But you know what that means, don’t you? Where do you think the thug will take refuge, when his career in the good old U S of A is officially dead and buried? This is like Kylie Minogue, when she tried to create her own music, and the UK panned her - whaddya know, she returns to the country she basically shunned, and Kylie is our best friend again. But this is worse, of course. Much, much worse. At least we got rid of Kylie, again. Mel’s not going to have too many places left to go.
And like Kylie, we’ll embrace him. Ten bucks says we forgive poor Mel. Yes, we like to cut our poppies down – it’s because we’re so insecure, and in crucifying those who make it, we feel a little better about our own powerlessness (hey, we have the power to cut the powerful down, don’t we?).
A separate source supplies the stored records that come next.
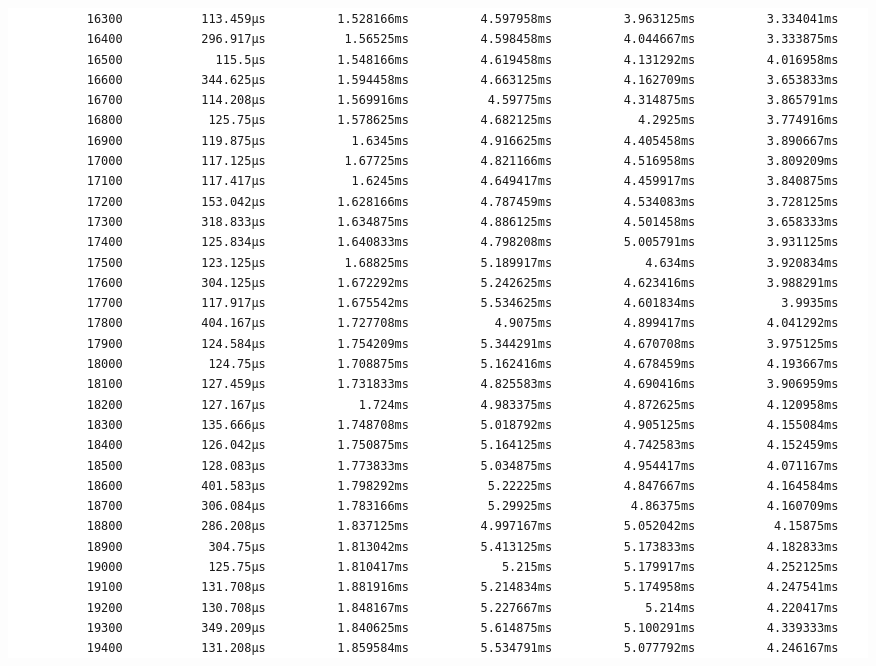                16300           113.459µs          1.528166ms          4.597958ms          3.963125ms          3.334041ms
               16400           296.917µs           1.56525ms          4.598458ms          4.044667ms          3.333875ms
               16500             115.5µs          1.548166ms          4.619458ms          4.131292ms          4.016958ms
               16600           344.625µs          1.594458ms          4.663125ms          4.162709ms          3.653833ms
               16700           114.208µs          1.569916ms           4.59775ms          4.314875ms          3.865791ms
               16800            125.75µs          1.578625ms          4.682125ms            4.2925ms          3.774916ms
               16900           119.875µs            1.6345ms          4.916625ms          4.405458ms          3.890667ms
               17000           117.125µs           1.67725ms          4.821166ms          4.516958ms          3.809209ms
               17100           117.417µs            1.6245ms          4.649417ms          4.459917ms          3.840875ms
               17200           153.042µs          1.628166ms          4.787459ms          4.534083ms          3.728125ms
               17300           318.833µs          1.634875ms          4.886125ms          4.501458ms          3.658333ms
               17400           125.834µs          1.640833ms          4.798208ms          5.005791ms          3.931125ms
               17500           123.125µs           1.68825ms          5.189917ms             4.634ms          3.920834ms
               17600           304.125µs          1.672292ms          5.242625ms          4.623416ms          3.988291ms
               17700           117.917µs          1.675542ms          5.534625ms          4.601834ms            3.9935ms
               17800           404.167µs          1.727708ms            4.9075ms          4.899417ms          4.041292ms
               17900           124.584µs          1.754209ms          5.344291ms          4.670708ms          3.975125ms
               18000            124.75µs          1.708875ms          5.162416ms          4.678459ms          4.193667ms
               18100           127.459µs          1.731833ms          4.825583ms          4.690416ms          3.906959ms
               18200           127.167µs             1.724ms          4.983375ms          4.872625ms          4.120958ms
               18300           135.666µs          1.748708ms          5.018792ms          4.905125ms          4.155084ms
               18400           126.042µs          1.750875ms          5.164125ms          4.742583ms          4.152459ms
               18500           128.083µs          1.773833ms          5.034875ms          4.954417ms          4.071167ms
               18600           401.583µs          1.798292ms           5.22225ms          4.847667ms          4.164584ms
               18700           306.084µs          1.783166ms           5.29925ms           4.86375ms          4.160709ms
               18800           286.208µs          1.837125ms          4.997167ms          5.052042ms           4.15875ms
               18900            304.75µs          1.813042ms          5.413125ms          5.173833ms          4.182833ms
               19000            125.75µs          1.810417ms             5.215ms          5.179917ms          4.252125ms
               19100           131.708µs          1.881916ms          5.214834ms          5.174958ms          4.247541ms
               19200           130.708µs          1.848167ms          5.227667ms             5.214ms          4.220417ms
               19300           349.209µs          1.840625ms          5.614875ms          5.100291ms          4.339333ms
               19400           131.208µs          1.859584ms          5.534791ms          5.077792ms          4.246167ms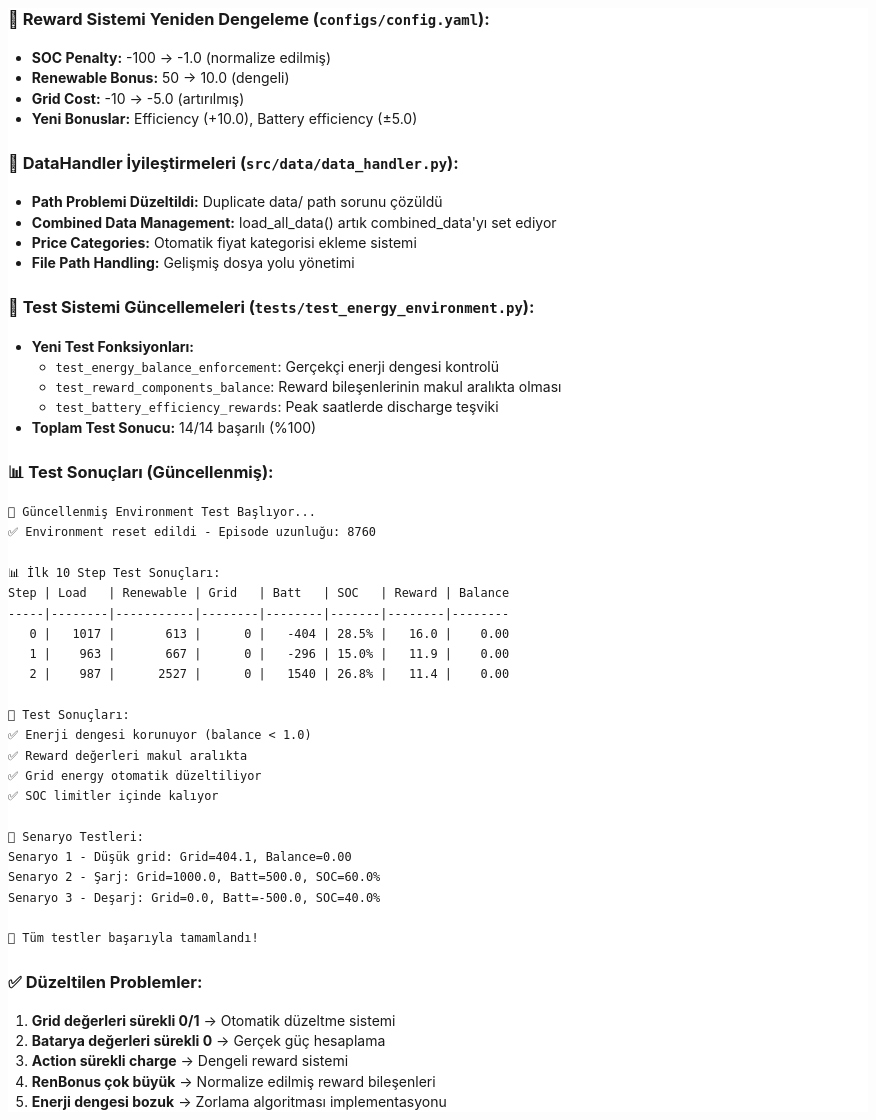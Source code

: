 ### 🎯 **Reward Sistemi Yeniden Dengeleme (`configs/config.yaml`):**
- **SOC Penalty:** -100 → -1.0 (normalize edilmiş)
- **Renewable Bonus:** 50 → 10.0 (dengeli)
- **Grid Cost:** -10 → -5.0 (artırılmış)
- **Yeni Bonuslar:** Efficiency (+10.0), Battery efficiency (±5.0)

### 🔧 **DataHandler İyileştirmeleri (`src/data/data_handler.py`):**
- **Path Problemi Düzeltildi:** Duplicate data/ path sorunu çözüldü
- **Combined Data Management:** load_all_data() artık combined_data'yı set ediyor
- **Price Categories:** Otomatik fiyat kategorisi ekleme sistemi
- **File Path Handling:** Gelişmiş dosya yolu yönetimi

### 🧪 **Test Sistemi Güncellemeleri (`tests/test_energy_environment.py`):**
- **Yeni Test Fonksiyonları:**
  - `test_energy_balance_enforcement`: Gerçekçi enerji dengesi kontrolü
  - `test_reward_components_balance`: Reward bileşenlerinin makul aralıkta olması
  - `test_battery_efficiency_rewards`: Peak saatlerde discharge teşviki
- **Toplam Test Sonucu:** 14/14 başarılı (%100)

### 📊 **Test Sonuçları (Güncellenmiş):**
```
🔋 Güncellenmiş Environment Test Başlıyor...
✅ Environment reset edildi - Episode uzunluğu: 8760

📊 İlk 10 Step Test Sonuçları:
Step | Load   | Renewable | Grid   | Batt   | SOC   | Reward | Balance
-----|--------|-----------|--------|--------|-------|--------|--------
   0 |   1017 |       613 |      0 |   -404 | 28.5% |   16.0 |    0.00
   1 |    963 |       667 |      0 |   -296 | 15.0% |   11.9 |    0.00
   2 |    987 |      2527 |      0 |   1540 | 26.8% |   11.4 |    0.00

🎯 Test Sonuçları:
✅ Enerji dengesi korunuyor (balance < 1.0)
✅ Reward değerleri makul aralıkta
✅ Grid energy otomatik düzeltiliyor
✅ SOC limitler içinde kalıyor

🔬 Senaryo Testleri:
Senaryo 1 - Düşük grid: Grid=404.1, Balance=0.00
Senaryo 2 - Şarj: Grid=1000.0, Batt=500.0, SOC=60.0%
Senaryo 3 - Deşarj: Grid=0.0, Batt=-500.0, SOC=40.0%

🎉 Tüm testler başarıyla tamamlandı!
```

### ✅ **Düzeltilen Problemler:**
1. **Grid değerleri sürekli 0/1** → Otomatik düzeltme sistemi
2. **Batarya değerleri sürekli 0** → Gerçek güç hesaplama
3. **Action sürekli charge** → Dengeli reward sistemi
4. **RenBonus çok büyük** → Normalize edilmiş reward bileşenleri
5. **Enerji dengesi bozuk** → Zorlama algoritması implementasyonu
But because of that insecurity, in the end, we will take the fallen heroes back. We’re so insecure, if they tell us they’re home because they’ve realised they were wrong, and that we are indeed the country that anyone would choose, we lap it up without question. It makes us feel better about not having a choice, to have a big star affirm us by telling us we wouldn’t choose anywhere else, even if we did. Mel will come back, and he will tell us how much we have always meant to him. He's still called Australia home.And besides, unlike Kylie, we never actually got around to crucifying Mel. Truth be told, most erased his heritage from their minds, all together. It was easier that way. We didn't have to feel quite so rejected. It should be dead easy to remember, once the power dynamic suits us.
And sure, he’s a fuckwit. But go easy on poor Mel - he has a disease. It’s really not his fault. He’s really not like that. He's actually a top bloke.
“But he was so cool in Lethal Weapon!” remembered the radio presenter.
Mel’s coming back. Maybe not today, and maybe not tomorrow. But the road to crucifixion will bring him home. God help us all.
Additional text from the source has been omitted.